Tonight I Mourn for the Woman I Might Have Been by Caroline Kline

A few days ago, as I attended a conference on women in the LDS Church, I realized something about my Mormon feminist community: many of these Mormon women in the audience have felt called to ministry. Many came to this conference because they feel their scope of service and spiritual authority is constricted in the contemporary institutional LDS Church, and they have so much more they want to give to it. Many came to the conference hoping to find strategies to expand the visibility and sphere of action in this church which has enriched their lives in so many ways.
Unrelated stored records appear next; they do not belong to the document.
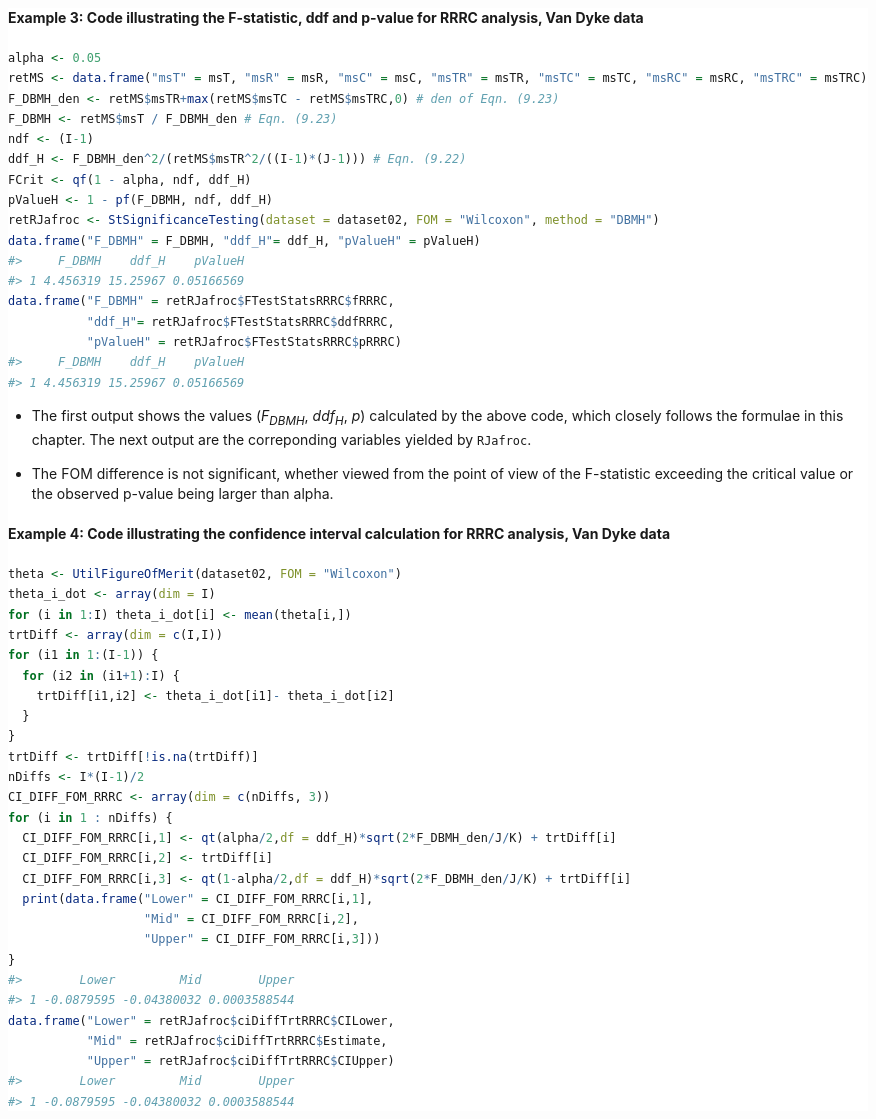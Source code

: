 #### Example 3: Code illustrating the F-statistic, ddf and p-value for RRRC analysis, Van Dyke data


```r
alpha <- 0.05
retMS <- data.frame("msT" = msT, "msR" = msR, "msC" = msC, "msTR" = msTR, "msTC" = msTC, "msRC" = msRC, "msTRC" = msTRC)
F_DBMH_den <- retMS$msTR+max(retMS$msTC - retMS$msTRC,0) # den of Eqn. (9.23)
F_DBMH <- retMS$msT / F_DBMH_den # Eqn. (9.23)
ndf <- (I-1)
ddf_H <- F_DBMH_den^2/(retMS$msTR^2/((I-1)*(J-1))) # Eqn. (9.22)
FCrit <- qf(1 - alpha, ndf, ddf_H)
pValueH <- 1 - pf(F_DBMH, ndf, ddf_H)
retRJafroc <- StSignificanceTesting(dataset = dataset02, FOM = "Wilcoxon", method = "DBMH")
data.frame("F_DBMH" = F_DBMH, "ddf_H"= ddf_H, "pValueH" = pValueH)
#>     F_DBMH    ddf_H    pValueH
#> 1 4.456319 15.25967 0.05166569
data.frame("F_DBMH" = retRJafroc$FTestStatsRRRC$fRRRC, 
           "ddf_H"= retRJafroc$FTestStatsRRRC$ddfRRRC, 
           "pValueH" = retRJafroc$FTestStatsRRRC$pRRRC)
#>     F_DBMH    ddf_H    pValueH
#> 1 4.456319 15.25967 0.05166569
```

* The first output shows the values ($F_{DBMH}$, $ddf_H$, $p$) calculated by the above code, which closely follows the formulae in this chapter. The next output are the correponding variables yielded by `RJafroc`. 

* The FOM difference is not significant, whether viewed from the point of view of the F-statistic exceeding the critical value or the observed p-value being larger than alpha. 

#### Example 4: Code illustrating the confidence interval calculation for RRRC analysis, Van Dyke data


```r
theta <- UtilFigureOfMerit(dataset02, FOM = "Wilcoxon")
theta_i_dot <- array(dim = I)
for (i in 1:I) theta_i_dot[i] <- mean(theta[i,])
trtDiff <- array(dim = c(I,I))
for (i1 in 1:(I-1)) {    
  for (i2 in (i1+1):I) {
    trtDiff[i1,i2] <- theta_i_dot[i1]- theta_i_dot[i2]    
  }
}
trtDiff <- trtDiff[!is.na(trtDiff)]
nDiffs <- I*(I-1)/2
CI_DIFF_FOM_RRRC <- array(dim = c(nDiffs, 3))
for (i in 1 : nDiffs) {
  CI_DIFF_FOM_RRRC[i,1] <- qt(alpha/2,df = ddf_H)*sqrt(2*F_DBMH_den/J/K) + trtDiff[i]
  CI_DIFF_FOM_RRRC[i,2] <- trtDiff[i]
  CI_DIFF_FOM_RRRC[i,3] <- qt(1-alpha/2,df = ddf_H)*sqrt(2*F_DBMH_den/J/K) + trtDiff[i]
  print(data.frame("Lower" = CI_DIFF_FOM_RRRC[i,1], 
                   "Mid" = CI_DIFF_FOM_RRRC[i,2], 
                   "Upper" = CI_DIFF_FOM_RRRC[i,3]))
}
#>        Lower         Mid        Upper
#> 1 -0.0879595 -0.04380032 0.0003588544
data.frame("Lower" = retRJafroc$ciDiffTrtRRRC$CILower, 
           "Mid" = retRJafroc$ciDiffTrtRRRC$Estimate, 
           "Upper" = retRJafroc$ciDiffTrtRRRC$CIUpper)
#>        Lower         Mid        Upper
#> 1 -0.0879595 -0.04380032 0.0003588544
```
These Mormon feminists display religious ambivalence, a concept religious scholar Mary Bednarowski explored in her book The Religious Imagination of the American Woman. She explains that ambivalence arises as a woman simultaneously feels both nurtured by a tradition which has helped shape her world view, and constrained by it as it denies her leadership opportunities or denies her full personhood in its sacred texts. Out of this place of tension arises an ambivalence which leads to innovation and creativity as she tries to resolve this conflict.  Bednarowski writes:

Ambivalence emerges as a virtue to be cultivated … there is a vitalizing quality to its manifestations. It is a willed ambivalence, a sustained and cultivated ambivalence, an aware ambivalence. This is an ambivalence that requires women always to be vigilant, always to be critical of their communities’ inclinations toward exclusion and distortion and at the same time be open to new possibilities to hold up or reform or transform or dig up, from wherever they have been hiding, their traditions’ most liberating and healing insights.

I love Bednarowski’s description of religious ambivalence. I see it over and over again in the Mormon feminist community, as these women’s ambivalence gives birth to new forums, new projects, new prayers, new language, new organizations, new publications, new rituals and new scholarship. Innovation has indeed arisen from the divided identities these Mormon feminists negotiate.
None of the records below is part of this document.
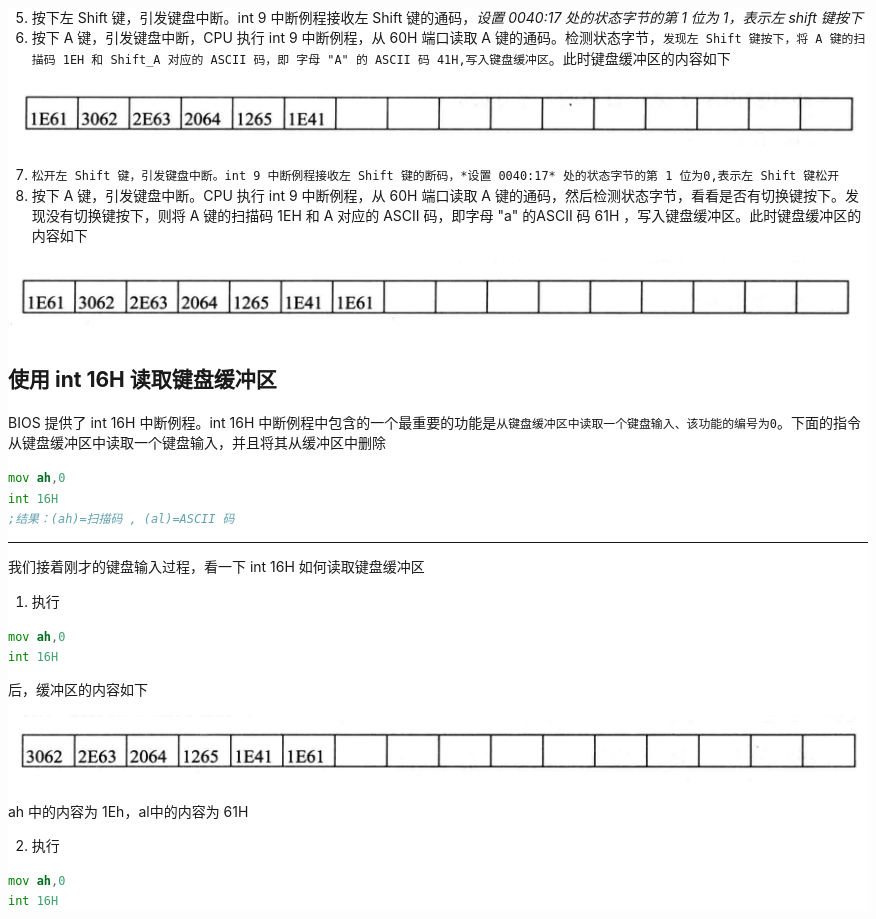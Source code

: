 5. 按下左 Shift 键，引发键盘中断。int 9 中断例程接收左 Shift 键的通码，*设置 0040:17 处的状态字节的第 1 位为 1，表示左 shift 键按下* 
6. 按下 A 键，引发键盘中断，CPU 执行 int 9 中断例程，从 60H 端口读取 A 键的通码。检测状态字节，`发现左 Shift 键按下，将 A 键的扫描码 1EH 和 Shift_A 对应的 ASCII 码，即 字母 "A" 的 ASCII 码 41H,写入键盘缓冲区`。此时键盘缓冲区的内容如下

![keybuf4](../images/x86asm/keyboard_buffer_4.png) 

7. `松开左 Shift 键，引发键盘中断。int 9 中断例程接收左 Shift 键的断码，*设置 0040:17* 处的状态字节的第 1 位为0,表示左 Shift 键松开`
8. 按下 A 键，引发键盘中断。CPU 执行 int 9 中断例程，从 60H 端口读取 A 键的通码，然后检测状态字节，看看是否有切换键按下。发现没有切换键按下，则将 A 键的扫描码 1EH 和 A 对应的 ASCII 码，即字母 "a" 的ASCII 码 61H ，写入键盘缓冲区。此时键盘缓冲区的内容如下

![keybuf5](../images/x86asm/keyboard_buffer_5.png) 

## 使用 int 16H 读取键盘缓冲区

BIOS 提供了 int 16H 中断例程。int 16H 中断例程中包含的一个最重要的功能是`从键盘缓冲区中读取一个键盘输入、该功能的编号为0`。下面的指令从键盘缓冲区中读取一个键盘输入，并且将其从缓冲区中删除

```asm
mov ah,0
int 16H
;结果：(ah)=扫描码 , (al)=ASCII 码
```
***

我们接着刚才的键盘输入过程，看一下 int 16H 如何读取键盘缓冲区

1. 执行

```asm
mov ah,0
int 16H
```

后，缓冲区的内容如下

![runKey0](../images/x86asm/rum_cmd_keyboard_buffer_0.png) 

ah 中的内容为 1Eh，al中的内容为 61H

2. 执行

```asm
mov ah,0
int 16H
```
I realize tonight, however, that while my own ambivalence has generated a creative drive to form communities, write papers, and envision new possibilities for my faith, it has also resulted in some degree of spiritual stagnation. Like many of the women in the audience this weekend, I too have felt called to ministry in a tradition that doesn’t fully want all that I have to offer. As a result, I find it difficult to develop personal devotional behavior that so many other Mormons cultivate. It’s hard for me to pray daily to God when I feel conflicted about the faith that has shaped my view of this God. It’s hard for me to read my scriptures daily when I don’t see myself in my sacred texts.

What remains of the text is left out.